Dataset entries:
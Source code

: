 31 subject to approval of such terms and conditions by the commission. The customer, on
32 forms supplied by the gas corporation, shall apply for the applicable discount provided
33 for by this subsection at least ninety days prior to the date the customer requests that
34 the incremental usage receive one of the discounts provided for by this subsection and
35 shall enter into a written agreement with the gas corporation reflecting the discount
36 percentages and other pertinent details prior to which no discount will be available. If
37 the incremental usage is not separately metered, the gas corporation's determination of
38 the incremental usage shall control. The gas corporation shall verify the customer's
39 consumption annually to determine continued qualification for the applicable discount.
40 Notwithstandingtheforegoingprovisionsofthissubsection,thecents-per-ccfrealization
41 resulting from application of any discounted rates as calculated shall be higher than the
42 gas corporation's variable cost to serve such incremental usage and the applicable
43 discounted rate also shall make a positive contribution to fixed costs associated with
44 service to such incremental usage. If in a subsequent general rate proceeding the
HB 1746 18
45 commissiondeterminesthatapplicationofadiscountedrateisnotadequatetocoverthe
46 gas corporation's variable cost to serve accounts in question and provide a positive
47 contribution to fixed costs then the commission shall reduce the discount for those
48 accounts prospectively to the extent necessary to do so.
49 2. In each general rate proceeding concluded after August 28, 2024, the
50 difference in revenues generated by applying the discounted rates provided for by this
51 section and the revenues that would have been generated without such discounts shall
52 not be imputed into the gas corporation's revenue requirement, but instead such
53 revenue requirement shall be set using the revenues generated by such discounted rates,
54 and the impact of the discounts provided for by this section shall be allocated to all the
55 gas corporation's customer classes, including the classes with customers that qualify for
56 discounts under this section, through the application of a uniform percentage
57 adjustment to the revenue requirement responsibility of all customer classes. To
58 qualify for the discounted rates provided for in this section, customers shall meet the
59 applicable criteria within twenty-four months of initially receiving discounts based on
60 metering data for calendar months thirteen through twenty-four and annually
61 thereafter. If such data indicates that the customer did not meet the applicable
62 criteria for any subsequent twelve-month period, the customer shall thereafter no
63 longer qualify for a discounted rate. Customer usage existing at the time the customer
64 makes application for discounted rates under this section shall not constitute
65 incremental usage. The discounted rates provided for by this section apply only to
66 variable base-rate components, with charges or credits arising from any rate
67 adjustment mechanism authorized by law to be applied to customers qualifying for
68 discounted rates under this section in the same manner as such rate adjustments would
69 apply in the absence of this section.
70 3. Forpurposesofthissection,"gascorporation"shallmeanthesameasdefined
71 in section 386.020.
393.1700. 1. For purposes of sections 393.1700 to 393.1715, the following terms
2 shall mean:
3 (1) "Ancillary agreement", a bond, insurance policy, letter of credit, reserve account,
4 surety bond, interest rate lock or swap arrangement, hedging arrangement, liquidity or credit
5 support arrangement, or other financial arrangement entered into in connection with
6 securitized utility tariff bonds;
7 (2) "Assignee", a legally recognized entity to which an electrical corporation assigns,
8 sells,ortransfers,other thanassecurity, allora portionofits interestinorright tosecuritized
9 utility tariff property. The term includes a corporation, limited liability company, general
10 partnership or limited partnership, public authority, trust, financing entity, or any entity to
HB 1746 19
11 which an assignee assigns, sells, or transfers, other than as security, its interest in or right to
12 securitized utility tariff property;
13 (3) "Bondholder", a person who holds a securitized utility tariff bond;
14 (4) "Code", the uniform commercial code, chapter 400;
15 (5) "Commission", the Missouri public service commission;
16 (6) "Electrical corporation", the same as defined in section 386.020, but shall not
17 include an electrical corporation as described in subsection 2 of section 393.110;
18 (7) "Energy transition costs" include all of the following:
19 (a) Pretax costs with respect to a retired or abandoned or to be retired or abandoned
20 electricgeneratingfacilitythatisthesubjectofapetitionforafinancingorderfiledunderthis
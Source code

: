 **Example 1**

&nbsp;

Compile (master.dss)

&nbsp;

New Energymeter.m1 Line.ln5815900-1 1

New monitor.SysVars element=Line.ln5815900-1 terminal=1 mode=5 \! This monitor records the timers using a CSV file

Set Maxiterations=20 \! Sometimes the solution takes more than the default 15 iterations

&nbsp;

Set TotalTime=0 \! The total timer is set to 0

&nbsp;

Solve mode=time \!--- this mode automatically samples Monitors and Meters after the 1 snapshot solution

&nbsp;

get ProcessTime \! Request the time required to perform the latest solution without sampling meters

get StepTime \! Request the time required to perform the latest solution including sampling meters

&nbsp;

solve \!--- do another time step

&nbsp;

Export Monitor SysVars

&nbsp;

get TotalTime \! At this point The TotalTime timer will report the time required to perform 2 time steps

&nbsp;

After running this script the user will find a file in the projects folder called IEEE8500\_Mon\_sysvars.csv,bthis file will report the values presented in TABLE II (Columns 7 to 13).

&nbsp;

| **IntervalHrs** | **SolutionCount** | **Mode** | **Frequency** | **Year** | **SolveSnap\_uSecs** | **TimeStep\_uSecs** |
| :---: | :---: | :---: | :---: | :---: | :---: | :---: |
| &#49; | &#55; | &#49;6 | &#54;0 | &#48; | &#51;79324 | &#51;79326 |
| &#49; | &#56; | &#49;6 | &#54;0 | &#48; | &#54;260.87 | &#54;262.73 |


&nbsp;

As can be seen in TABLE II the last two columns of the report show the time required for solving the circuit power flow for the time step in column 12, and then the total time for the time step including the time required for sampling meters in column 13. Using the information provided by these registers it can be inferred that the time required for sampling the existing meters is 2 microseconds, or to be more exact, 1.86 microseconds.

> **Work to complete**
The lines that mention the word "would" should be pulled from the records above.

> **Response to the task**
51 section and the revenues that would have been generated without such discounts shall
68 discounted rates under this section in the same manner as such rate adjustments would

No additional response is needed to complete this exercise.